From the line with "code to import" through the line with "Identify language from", inclusive, return each line of the data below exactly and leave the rest out.

(Plain-text document sources)
↓
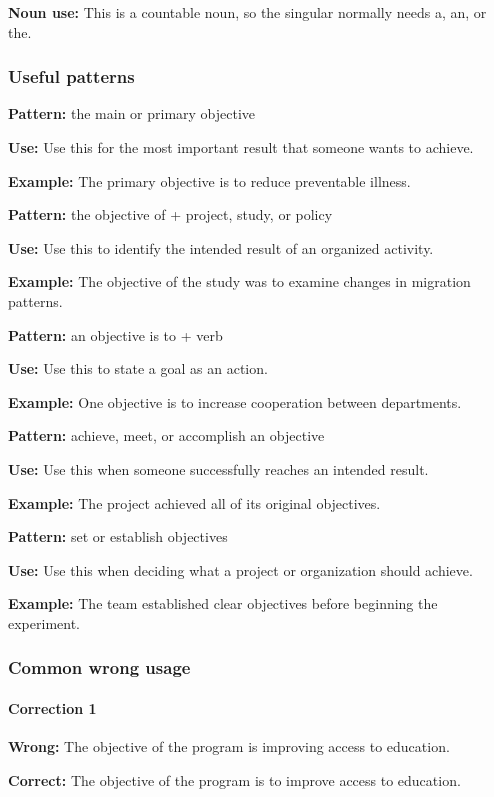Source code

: \documentclass[11pt]{article}
\begin{document}
\textbf{Noun use:} This is a countable noun, so the singular normally needs a, an, or the.

\subsubsection{Useful patterns}
\textbf{Pattern:} the main or primary objective

\textbf{Use:} Use this for the most important result that someone wants to achieve.

\textbf{Example:} The primary objective is to reduce preventable illness.

\textbf{Pattern:} the objective of + project, study, or policy

\textbf{Use:} Use this to identify the intended result of an organized activity.

\textbf{Example:} The objective of the study was to examine changes in migration patterns.

\textbf{Pattern:} an objective is to + verb

\textbf{Use:} Use this to state a goal as an action.

\textbf{Example:} One objective is to increase cooperation between departments.

\textbf{Pattern:} achieve, meet, or accomplish an objective

\textbf{Use:} Use this when someone successfully reaches an intended result.

\textbf{Example:} The project achieved all of its original objectives.

\textbf{Pattern:} set or establish objectives

\textbf{Use:} Use this when deciding what a project or organization should achieve.

\textbf{Example:} The team established clear objectives before beginning the experiment.

\subsubsection{Common wrong usage}
\paragraph{Correction 1}
\textbf{Wrong:} The objective of the program is improving access to education.

\textbf{Correct:} The objective of the program is to improve access to education.
\end{document}
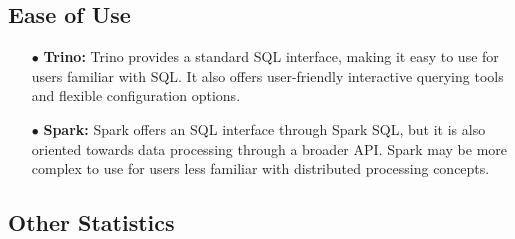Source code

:\subsection{Ease of Use}
\begin{enumerate}
\item[$\bullet$] \textbf{Trino:} Trino provides a standard SQL interface, making it easy to use for users familiar with SQL. It also offers user-friendly interactive querying tools and flexible configuration options.
\item[$\bullet$] \textbf{Spark:} Spark offers an SQL interface through Spark SQL, but it is also oriented towards data processing through a broader API. Spark may be more complex to use for users less familiar with distributed processing concepts.
\end{enumerate}

\subsection{Other Statistics}

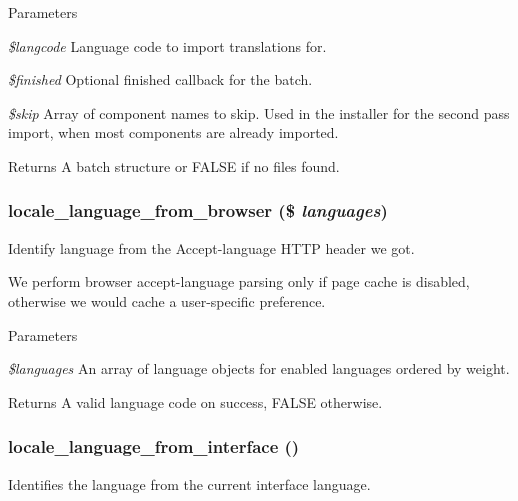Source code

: \begin{DoxyParams}{Parameters}
\item[{\em \$langcode}]Language code to import translations for. \item[{\em \$finished}]Optional finished callback for the batch. \item[{\em \$skip}]Array of component names to skip. Used in the installer for the second pass import, when most components are already imported.\end{DoxyParams}
\begin{DoxyReturn}{Returns}
A batch structure or FALSE if no files found. 
\end{DoxyReturn}
\hypertarget{group__locale_ga07f1b17e9dd116d07f6a2a02bfd6915e}{
\subsubsection[{locale\_\-language\_\-from\_\-browser}]{\setlength{\rightskip}{0pt plus 5cm}locale\_\-language\_\-from\_\-browser (\$ {\em languages})}}
\label{group__locale_ga07f1b17e9dd116d07f6a2a02bfd6915e}
Identify language from the Accept-\/language HTTP header we got.

We perform browser accept-\/language parsing only if page cache is disabled, otherwise we would cache a user-\/specific preference.


\begin{DoxyParams}{Parameters}
\item[{\em \$languages}]An array of language objects for enabled languages ordered by weight.\end{DoxyParams}
\begin{DoxyReturn}{Returns}
A valid language code on success, FALSE otherwise. 
\end{DoxyReturn}
\hypertarget{group__locale_ga951d63c38235f5186fe6165589c4303f}{
\subsubsection[{locale\_\-language\_\-from\_\-interface}]{\setlength{\rightskip}{0pt plus 5cm}locale\_\-language\_\-from\_\-interface ()}}
\label{group__locale_ga951d63c38235f5186fe6165589c4303f}
Identifies the language from the current interface language.

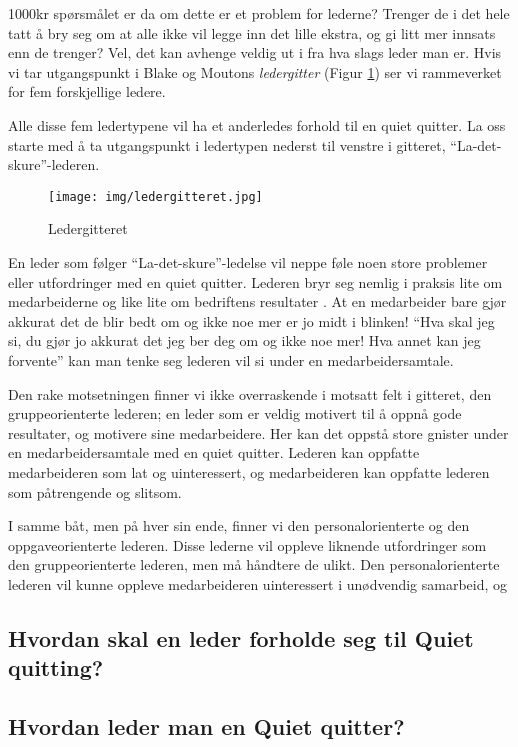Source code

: \documentclass[a4paper, 12pt]{article}  %
\begin{document}
1000kr spørsmålet er da om dette er et problem for lederne? 
Trenger de i det hele tatt å bry seg om at alle ikke vil legge inn det lille ekstra, og gi litt mer innsats enn de trenger? 
Vel, det kan avhenge veldig ut i fra hva slags leder man er. 
Hvis vi tar utgangspunkt i Blake og Moutons \emph{ledergitter} (Figur \ref{fig:ledergitter}) ser vi rammeverket for fem forskjellige ledere.

Alle disse fem ledertypene vil ha et anderledes forhold til en quiet quitter. 
La oss starte med å ta utgangspunkt i ledertypen nederst til venstre i gitteret, ``La-det-skure''-lederen.

\begin{figure}[H]
  \centering
  \texttt{[image: img/ledergitteret.jpg]}
  \caption{Ledergitteret \parencite[63]{ledelse}}
  \label{fig:ledergitter}
\end{figure}

En leder som følger ``La-det-skure''-ledelse vil neppe føle noen store problemer eller utfordringer med en quiet quitter. 
Lederen bryr seg nemlig i praksis lite om medarbeiderne og like lite om bedriftens resultater \parencite{ledelse}. 
At en medarbeider bare gjør akkurat det de blir bedt om og ikke noe mer er jo midt i blinken! 
``Hva skal jeg si, du gjør jo akkurat det jeg ber deg om og ikke noe mer! Hva annet kan jeg forvente'' kan man tenke seg lederen vil si under en medarbeidersamtale.

Den rake motsetningen finner vi ikke overraskende i motsatt felt i gitteret, den gruppeorienterte lederen; 
en leder som er veldig motivert til å oppnå gode resultater, og motivere sine medarbeidere. Her kan det oppstå store gnister under en medarbeidersamtale med en quiet quitter. Lederen kan oppfatte medarbeideren som lat og uinteressert, og medarbeideren kan oppfatte lederen som påtrengende og slitsom.

I samme båt, men på hver sin ende, finner vi den personalorienterte og den oppgaveorienterte lederen. Disse lederne vil oppleve liknende utfordringer som den gruppeorienterte lederen, men må håndtere de ulikt. Den personalorienterte lederen vil kunne oppleve medarbeideren uinteressert i unødvendig samarbeid, og 

\subsection{Hvordan skal en leder forholde seg til Quiet quitting?}


\subsection{Hvordan leder man en Quiet quitter?}
\end{document}

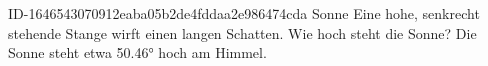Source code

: \begin{exercise}
      {ID-1646543070912eaba05b2de4fddaa2e986474cda}
      {Sonne}
  \ifproblem\problem
    Eine  hohe, senkrecht stehende Stange wirft einen
     langen Schatten. Wie hoch steht die Sonne?
  \fi
  \ifoutcome\outcome
    Die Sonne steht etwa \ang{50.46} hoch am Himmel.
  \fi
\end{exercise}
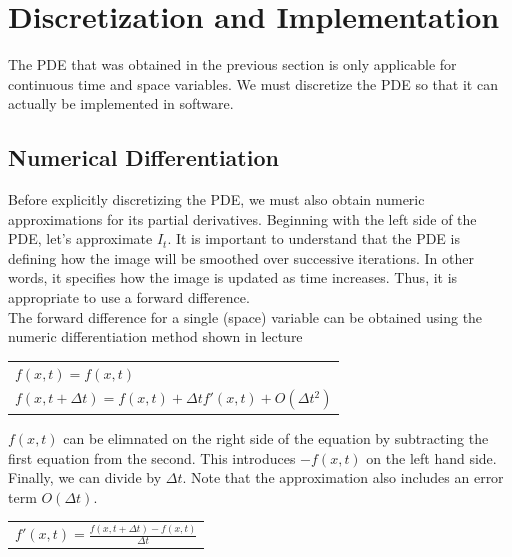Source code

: \documentclass{article}
\begin{document}
  \newpage
  \section{Discretization and Implementation}
  \noindent
  The PDE that was obtained in the previous section is only applicable for continuous
  time and space variables. We must discretize the PDE so that it can actually be implemented in software.\\

  \subsection{Numerical Differentiation}
  \noindent
  Before explicitly discretizing the PDE, we must also obtain numeric approximations for its partial
  derivatives. Beginning with the left side of the PDE, let's approximate $I_{t}$. 
  It is important to understand that the PDE is defining how the image will be smoothed
  over successive iterations. In other words, it specifies how the image is updated as time increases.
  Thus, it is appropriate to use a forward difference.\\

  \noindent
  The forward difference for a single (space) variable can be obtained using the 
  numeric differentiation method shown in lecture
  \begin{center}
    \begin{tabular}{l}
      \vspace{12pt}
      $f(x,t) = f(x,t)$\\
      $f(x,t+\Delta t) = f(x,t) + \Delta t f'(x,t) + O(\Delta t^2)$\\
    \end{tabular}
  \end{center}

  \noindent
  $f(x,t)$ can be elimnated on the right side of the equation by subtracting the 
  first equation from the second. This introduces $-f(x,t)$ on the left hand side.
  Finally, we can divide by $\Delta t$.
  Note that the approximation also includes an error term $O(\Delta t)$.
  \begin{center}
    \begin{tabular}{l}
      $f'(x,t) = \frac{f(x,t+\Delta t) - f(x,t)}{\Delta t}$\\
    \end{tabular}
  \end{center}
\end{document}
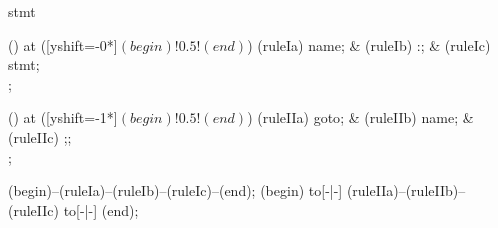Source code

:\begin{syntax}{stmt}
  
  \node[sequence] () at ([yshift=-0*\syntaxruledist]$(begin)!0.5!(end)$) {
    \node[nonterminal] (ruleIa) {name};
    &
    \node[terminal]    (ruleIb) {:};
    &
    \node[nonterminal] (ruleIc) {stmt};
    \\
  };
  
  \node[sequence] () at ([yshift=-1*\syntaxruledist]$(begin)!0.5!(end)$) {
    \node[terminal]    (ruleIIa) {goto};
    &
    \node[nonterminal] (ruleIIb) {name};
    &
    \node[terminal]    (ruleIIc) {;};
    \\
  };
  
  \draw[path] (begin)--(ruleIa)--(ruleIb)--(ruleIc)--(end);
  \draw[path] (begin) to[-|-] (ruleIIa)--(ruleIIb)--(ruleIIc) to[-|-] (end);
\end{syntax}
↑
* _Task output_
\item[{\em \$langcode}]Language code to import translations for. \item[{\em \$finished}]Optional finished callback for the batch. \item[{\em \$skip}]Array of component names to skip. Used in the installer for the second pass import, when most components are already imported.\end{DoxyParams}
\begin{DoxyReturn}{Returns}
A batch structure or FALSE if no files found. 
\end{DoxyReturn}
\hypertarget{group__locale_ga07f1b17e9dd116d07f6a2a02bfd6915e}{
\subsubsection[{locale\_\-language\_\-from\_\-browser}]{\setlength{\rightskip}{0pt plus 5cm}locale\_\-language\_\-from\_\-browser (\$ {\em languages})}}
\label{group__locale_ga07f1b17e9dd116d07f6a2a02bfd6915e}
Identify language from the Accept-\/language HTTP header we got.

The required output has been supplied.